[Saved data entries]
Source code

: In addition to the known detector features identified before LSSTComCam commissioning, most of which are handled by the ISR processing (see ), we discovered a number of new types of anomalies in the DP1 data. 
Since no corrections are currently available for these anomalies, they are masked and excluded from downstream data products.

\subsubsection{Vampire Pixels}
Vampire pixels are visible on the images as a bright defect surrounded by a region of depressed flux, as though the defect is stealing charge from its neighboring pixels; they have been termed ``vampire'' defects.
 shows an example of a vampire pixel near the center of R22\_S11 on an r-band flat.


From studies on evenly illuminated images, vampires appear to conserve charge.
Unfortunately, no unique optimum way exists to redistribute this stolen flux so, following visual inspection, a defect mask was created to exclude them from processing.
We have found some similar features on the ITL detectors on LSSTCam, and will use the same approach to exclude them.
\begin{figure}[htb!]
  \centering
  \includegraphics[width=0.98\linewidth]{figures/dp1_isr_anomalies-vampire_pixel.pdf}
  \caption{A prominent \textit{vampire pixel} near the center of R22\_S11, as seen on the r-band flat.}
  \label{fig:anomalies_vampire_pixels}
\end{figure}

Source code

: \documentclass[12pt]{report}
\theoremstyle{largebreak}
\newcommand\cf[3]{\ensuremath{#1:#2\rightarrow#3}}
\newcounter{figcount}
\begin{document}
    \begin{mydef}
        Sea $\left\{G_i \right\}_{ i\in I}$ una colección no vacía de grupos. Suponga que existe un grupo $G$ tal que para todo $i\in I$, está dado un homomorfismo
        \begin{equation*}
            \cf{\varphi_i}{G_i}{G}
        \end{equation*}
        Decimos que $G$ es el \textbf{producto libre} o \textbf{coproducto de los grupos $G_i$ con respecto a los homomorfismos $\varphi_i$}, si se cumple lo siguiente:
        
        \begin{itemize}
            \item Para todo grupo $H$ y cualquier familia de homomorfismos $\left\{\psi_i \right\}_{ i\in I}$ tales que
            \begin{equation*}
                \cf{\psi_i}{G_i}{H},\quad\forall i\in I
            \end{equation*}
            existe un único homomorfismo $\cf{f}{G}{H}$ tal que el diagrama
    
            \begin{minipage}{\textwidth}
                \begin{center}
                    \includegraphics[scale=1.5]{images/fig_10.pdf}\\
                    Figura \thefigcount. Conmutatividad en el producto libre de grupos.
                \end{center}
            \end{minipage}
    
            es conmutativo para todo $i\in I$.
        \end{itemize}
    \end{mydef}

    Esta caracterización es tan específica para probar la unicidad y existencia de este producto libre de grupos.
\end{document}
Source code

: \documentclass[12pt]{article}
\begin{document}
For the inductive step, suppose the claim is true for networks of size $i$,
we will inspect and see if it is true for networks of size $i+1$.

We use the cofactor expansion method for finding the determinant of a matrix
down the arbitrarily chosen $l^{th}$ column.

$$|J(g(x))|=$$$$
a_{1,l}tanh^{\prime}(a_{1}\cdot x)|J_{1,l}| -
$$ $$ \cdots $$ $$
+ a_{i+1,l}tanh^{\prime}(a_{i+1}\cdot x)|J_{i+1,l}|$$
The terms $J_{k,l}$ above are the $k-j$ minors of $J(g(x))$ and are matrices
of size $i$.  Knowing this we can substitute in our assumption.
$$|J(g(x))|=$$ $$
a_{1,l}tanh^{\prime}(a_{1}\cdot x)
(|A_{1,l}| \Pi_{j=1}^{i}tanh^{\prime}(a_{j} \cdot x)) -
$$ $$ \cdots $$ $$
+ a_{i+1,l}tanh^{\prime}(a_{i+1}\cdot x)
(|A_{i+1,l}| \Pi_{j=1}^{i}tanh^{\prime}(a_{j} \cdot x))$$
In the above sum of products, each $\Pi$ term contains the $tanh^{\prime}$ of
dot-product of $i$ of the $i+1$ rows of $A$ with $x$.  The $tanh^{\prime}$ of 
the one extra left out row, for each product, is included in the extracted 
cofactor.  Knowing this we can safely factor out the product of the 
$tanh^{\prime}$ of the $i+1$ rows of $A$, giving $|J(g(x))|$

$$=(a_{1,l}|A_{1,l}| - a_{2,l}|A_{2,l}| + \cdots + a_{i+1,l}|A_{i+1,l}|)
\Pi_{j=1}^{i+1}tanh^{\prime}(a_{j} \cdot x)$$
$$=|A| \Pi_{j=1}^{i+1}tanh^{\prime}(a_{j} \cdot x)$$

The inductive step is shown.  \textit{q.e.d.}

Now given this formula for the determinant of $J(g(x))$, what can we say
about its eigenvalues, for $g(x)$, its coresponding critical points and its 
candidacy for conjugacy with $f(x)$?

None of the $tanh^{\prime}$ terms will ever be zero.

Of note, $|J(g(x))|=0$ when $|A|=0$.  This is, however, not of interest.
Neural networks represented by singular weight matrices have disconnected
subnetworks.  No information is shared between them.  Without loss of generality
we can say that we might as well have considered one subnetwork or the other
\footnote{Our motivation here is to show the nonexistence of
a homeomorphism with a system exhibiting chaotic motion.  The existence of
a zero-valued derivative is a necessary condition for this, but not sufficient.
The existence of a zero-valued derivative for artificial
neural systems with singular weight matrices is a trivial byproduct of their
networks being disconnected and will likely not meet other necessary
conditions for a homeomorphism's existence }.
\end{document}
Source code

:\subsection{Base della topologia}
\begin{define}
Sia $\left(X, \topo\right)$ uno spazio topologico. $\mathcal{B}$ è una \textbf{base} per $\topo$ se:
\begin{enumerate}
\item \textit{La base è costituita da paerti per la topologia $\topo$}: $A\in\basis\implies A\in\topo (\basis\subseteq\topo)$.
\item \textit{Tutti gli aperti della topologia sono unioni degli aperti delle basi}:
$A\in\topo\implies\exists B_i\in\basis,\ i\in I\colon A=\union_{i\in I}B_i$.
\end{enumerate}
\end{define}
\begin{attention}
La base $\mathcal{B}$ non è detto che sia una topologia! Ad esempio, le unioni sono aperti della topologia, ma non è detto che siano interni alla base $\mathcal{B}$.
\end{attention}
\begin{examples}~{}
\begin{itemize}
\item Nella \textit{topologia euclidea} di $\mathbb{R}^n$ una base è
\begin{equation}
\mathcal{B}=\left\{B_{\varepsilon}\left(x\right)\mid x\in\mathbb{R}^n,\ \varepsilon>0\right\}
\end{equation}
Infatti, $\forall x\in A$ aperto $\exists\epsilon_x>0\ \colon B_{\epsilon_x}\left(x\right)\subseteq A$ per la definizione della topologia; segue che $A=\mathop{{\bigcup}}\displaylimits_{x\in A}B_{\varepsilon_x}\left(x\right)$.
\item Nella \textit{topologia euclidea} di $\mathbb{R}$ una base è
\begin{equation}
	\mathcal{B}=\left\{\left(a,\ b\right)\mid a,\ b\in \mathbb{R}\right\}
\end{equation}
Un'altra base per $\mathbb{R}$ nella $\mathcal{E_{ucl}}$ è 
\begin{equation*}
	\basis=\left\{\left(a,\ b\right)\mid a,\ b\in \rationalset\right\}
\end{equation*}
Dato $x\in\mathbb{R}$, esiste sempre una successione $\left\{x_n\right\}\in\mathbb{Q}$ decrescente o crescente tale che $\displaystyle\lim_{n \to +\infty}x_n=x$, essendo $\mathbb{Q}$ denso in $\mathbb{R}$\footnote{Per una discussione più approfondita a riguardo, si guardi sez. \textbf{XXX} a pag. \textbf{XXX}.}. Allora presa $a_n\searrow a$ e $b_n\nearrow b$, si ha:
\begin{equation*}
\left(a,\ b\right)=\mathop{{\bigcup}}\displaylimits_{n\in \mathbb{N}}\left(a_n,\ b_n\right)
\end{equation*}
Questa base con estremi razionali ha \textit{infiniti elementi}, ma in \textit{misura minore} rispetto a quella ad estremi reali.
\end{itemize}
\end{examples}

▸ **ABOUT THIS TASK**
Please show all lines from the entries that contain the word "have".

▸ **TASK ANSWER**
Vampire pixels are visible on the images as a bright defect surrounded by a region of depressed flux, as though the defect is stealing charge from its neighboring pixels; they have been termed ``vampire'' defects.
We have found some similar features on the ITL detectors on LSSTCam, and will use the same approach to exclude them.
Neural networks represented by singular weight matrices have disconnected
we can say that we might as well have considered one subnetwork or the other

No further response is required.